Al final, Instituto de Córdoba, el líder de la B Nacional, miró con calidez esa igualdad sin goles en Caballito, frente a Ferro. Porque el local lo asfixió durante la mayor parte del partido, le anuló los circuitos de juego y estuvo muy cerca de conseguir el triunfo. Claro que la estructura de Ferro a punto estuvo de desmoronarse cuando el árbitro Juan Pablo Pompei cobró un discutible penal sobre el juvenil Paulo Dybala. Después, Claudio Fileppi lo falló.
"Pensamos en no perder", reflexionó el mediocampista Ezequiel Videla luego del encuentro. Al promediar el segundo tiempo, y viendo que Ferro seguía con un enorme despliegue físico, los cordobeses comenzaron a dar por bueno el punto conseguido fuera de su estadio. Jamás pudieron encontrarle la vuelta a Julio Buffarini, el volante nacido en las inferiores de Talleres (Córdoba). El jugador, por quien San Lorenzo preguntó condiciones en el verano, vivió sin marca por la punta derecha y se las ingenió para hacer jugar a sus compañeros. Otro punto alto de Ferro fue Jorge Pereyra Díaz, observado por otro club de primera: Racing. El tándem Buffarini y Pereyra Díaz generó las mejores jugadas del local, aunque a Ferro volvió a fallarle la definición.

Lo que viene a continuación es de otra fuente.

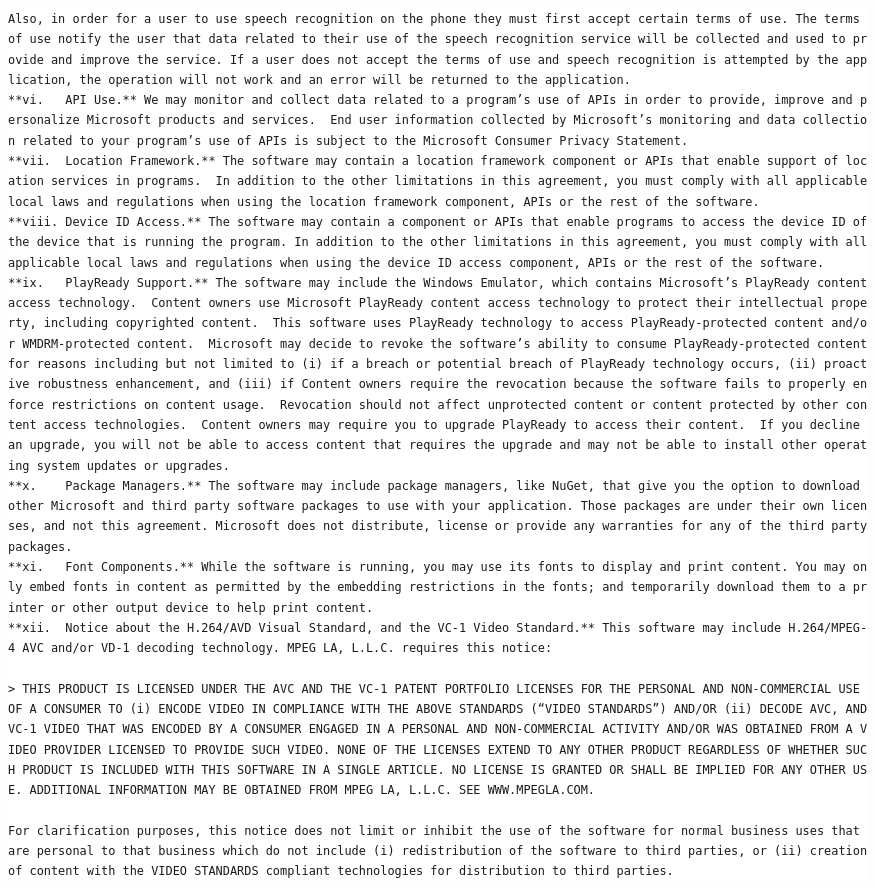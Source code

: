     Also, in order for a user to use speech recognition on the phone they must first accept certain terms of use. The terms of use notify the user that data related to their use of the speech recognition service will be collected and used to provide and improve the service. If a user does not accept the terms of use and speech recognition is attempted by the application, the operation will not work and an error will be returned to the application. 
    **vi.	API Use.** We may monitor and collect data related to a program’s use of APIs in order to provide, improve and personalize Microsoft products and services.  End user information collected by Microsoft’s monitoring and data collection related to your program’s use of APIs is subject to the Microsoft Consumer Privacy Statement.
    **vii.	Location Framework.** The software may contain a location framework component or APIs that enable support of location services in programs.  In addition to the other limitations in this agreement, you must comply with all applicable local laws and regulations when using the location framework component, APIs or the rest of the software.
    **viii.	Device ID Access.** The software may contain a component or APIs that enable programs to access the device ID of the device that is running the program. In addition to the other limitations in this agreement, you must comply with all applicable local laws and regulations when using the device ID access component, APIs or the rest of the software. 
    **ix.	PlayReady Support.** The software may include the Windows Emulator, which contains Microsoft’s PlayReady content access technology.  Content owners use Microsoft PlayReady content access technology to protect their intellectual property, including copyrighted content.  This software uses PlayReady technology to access PlayReady-protected content and/or WMDRM-protected content.  Microsoft may decide to revoke the software’s ability to consume PlayReady-protected content for reasons including but not limited to (i) if a breach or potential breach of PlayReady technology occurs, (ii) proactive robustness enhancement, and (iii) if Content owners require the revocation because the software fails to properly enforce restrictions on content usage.  Revocation should not affect unprotected content or content protected by other content access technologies.  Content owners may require you to upgrade PlayReady to access their content.  If you decline an upgrade, you will not be able to access content that requires the upgrade and may not be able to install other operating system updates or upgrades.  
    **x.	Package Managers.** The software may include package managers, like NuGet, that give you the option to download other Microsoft and third party software packages to use with your application. Those packages are under their own licenses, and not this agreement. Microsoft does not distribute, license or provide any warranties for any of the third party packages.
    **xi.	Font Components.** While the software is running, you may use its fonts to display and print content. You may only embed fonts in content as permitted by the embedding restrictions in the fonts; and temporarily download them to a printer or other output device to help print content. 
    **xii.	Notice about the H.264/AVD Visual Standard, and the VC-1 Video Standard.** This software may include H.264/MPEG-4 AVC and/or VD-1 decoding technology. MPEG LA, L.L.C. requires this notice: 

    > THIS PRODUCT IS LICENSED UNDER THE AVC AND THE VC-1 PATENT PORTFOLIO LICENSES FOR THE PERSONAL AND NON-COMMERCIAL USE OF A CONSUMER TO (i) ENCODE VIDEO IN COMPLIANCE WITH THE ABOVE STANDARDS (“VIDEO STANDARDS”) AND/OR (ii) DECODE AVC, AND VC-1 VIDEO THAT WAS ENCODED BY A CONSUMER ENGAGED IN A PERSONAL AND NON-COMMERCIAL ACTIVITY AND/OR WAS OBTAINED FROM A VIDEO PROVIDER LICENSED TO PROVIDE SUCH VIDEO. NONE OF THE LICENSES EXTEND TO ANY OTHER PRODUCT REGARDLESS OF WHETHER SUCH PRODUCT IS INCLUDED WITH THIS SOFTWARE IN A SINGLE ARTICLE. NO LICENSE IS GRANTED OR SHALL BE IMPLIED FOR ANY OTHER USE. ADDITIONAL INFORMATION MAY BE OBTAINED FROM MPEG LA, L.L.C. SEE WWW.MPEGLA.COM.

    For clarification purposes, this notice does not limit or inhibit the use of the software for normal business uses that are personal to that business which do not include (i) redistribution of the software to third parties, or (ii) creation of content with the VIDEO STANDARDS compliant technologies for distribution to third parties.
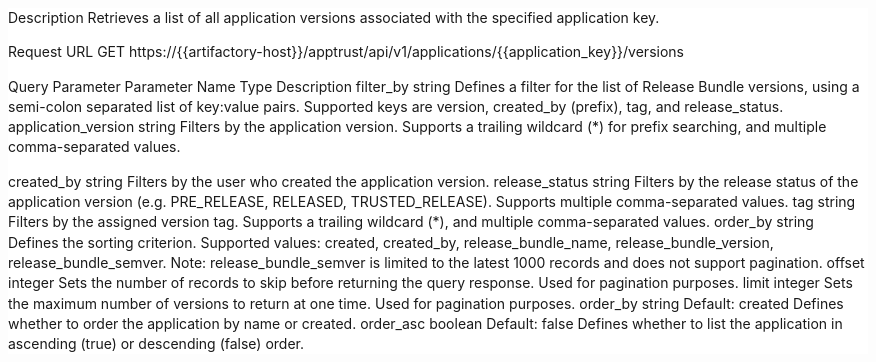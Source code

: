 Description
Retrieves a list of all application versions associated with the specified application key.

Request URL
GET https://{{artifactory-host}}/apptrust/api/v1/applications/{{application_key}}/versions

Query Parameter
Parameter Name
Type
Description
filter_by
string
Defines a filter for the list of Release Bundle versions, using a semi-colon separated list of key:value pairs. Supported keys are version, created_by (prefix), tag, and release_status.
application_version
string
Filters by the application version. Supports a trailing wildcard (*) for prefix searching, and multiple comma-separated values.


created_by
string
Filters by the user who created the application version.
release_status
string
Filters by the release status of the application version (e.g. PRE_RELEASE, RELEASED, TRUSTED_RELEASE).
Supports multiple comma-separated values.
tag
string
Filters by the assigned version tag. Supports a trailing wildcard (*), and multiple comma-separated values.
order_by
string
Defines the sorting criterion. Supported values: created, created_by, release_bundle_name, release_bundle_version, release_bundle_semver. Note: release_bundle_semver is limited to the latest 1000 records and does not support pagination.
offset
integer
Sets the number of records to skip before returning the query response. Used for pagination purposes.
limit
integer
Sets the maximum number of versions to return at one time. Used for pagination purposes.
order_by
string
Default: created
Defines whether to order the application by name or created. 
order_asc
boolean
Default: false
Defines whether to list the application in ascending (true) or descending (false) order.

Además del penal fallado por Fileppi, Instituto dispuso de otra posibilidad, sobre la mitad de la segunda parte. Esta vez fue Dybala el que estuvo muy cerca de vulnerar el arco de Ferro, pero una gran estirada del arquero De Giorgi evitó el gol. Desde entonces, y hasta el final del encuentro, Instituto se dedicó a sostenerse. Ferro puso en la cancha lo mejor que tenía en el banco, incluido el último refuerzo, el delantero Osvaldo Miranda, quien recaló en Caballito luego de jugar en el fútbol rumano. El otro hombre nuevo, Luis Salmerón, estuvo en el campo desde el comienzo. Gómez mutó el sistema táctico (pasó de 4-4-2 a 4-3-3) e intentó conseguir el gol que le diera los tres puntos.
La intensidad del equipo verde en toda la cancha forzó a Instituto a replegarse contra su arquero, Chiarini. Entonces, su única alternativa para ganar el encuentro pasó a ser el contragolpe. Sin embargo, la chance nunca llegó. Como tampoco le llegó a Ferro esa jugada clara (más allá de un cabezazo de Salmerón en el primer tiempo) que le permitiera convertir. Así, entre la conformidad de uno y la impericia del otro llegó el final del encuentro. "El equipo está cada vez mejor. Sólo nos falta el gol", dijo Buffarini. Instituto, mientras tanto, apretaba el puño y valoraba el sacrificado punto que se llevaba en su visita a Caballito.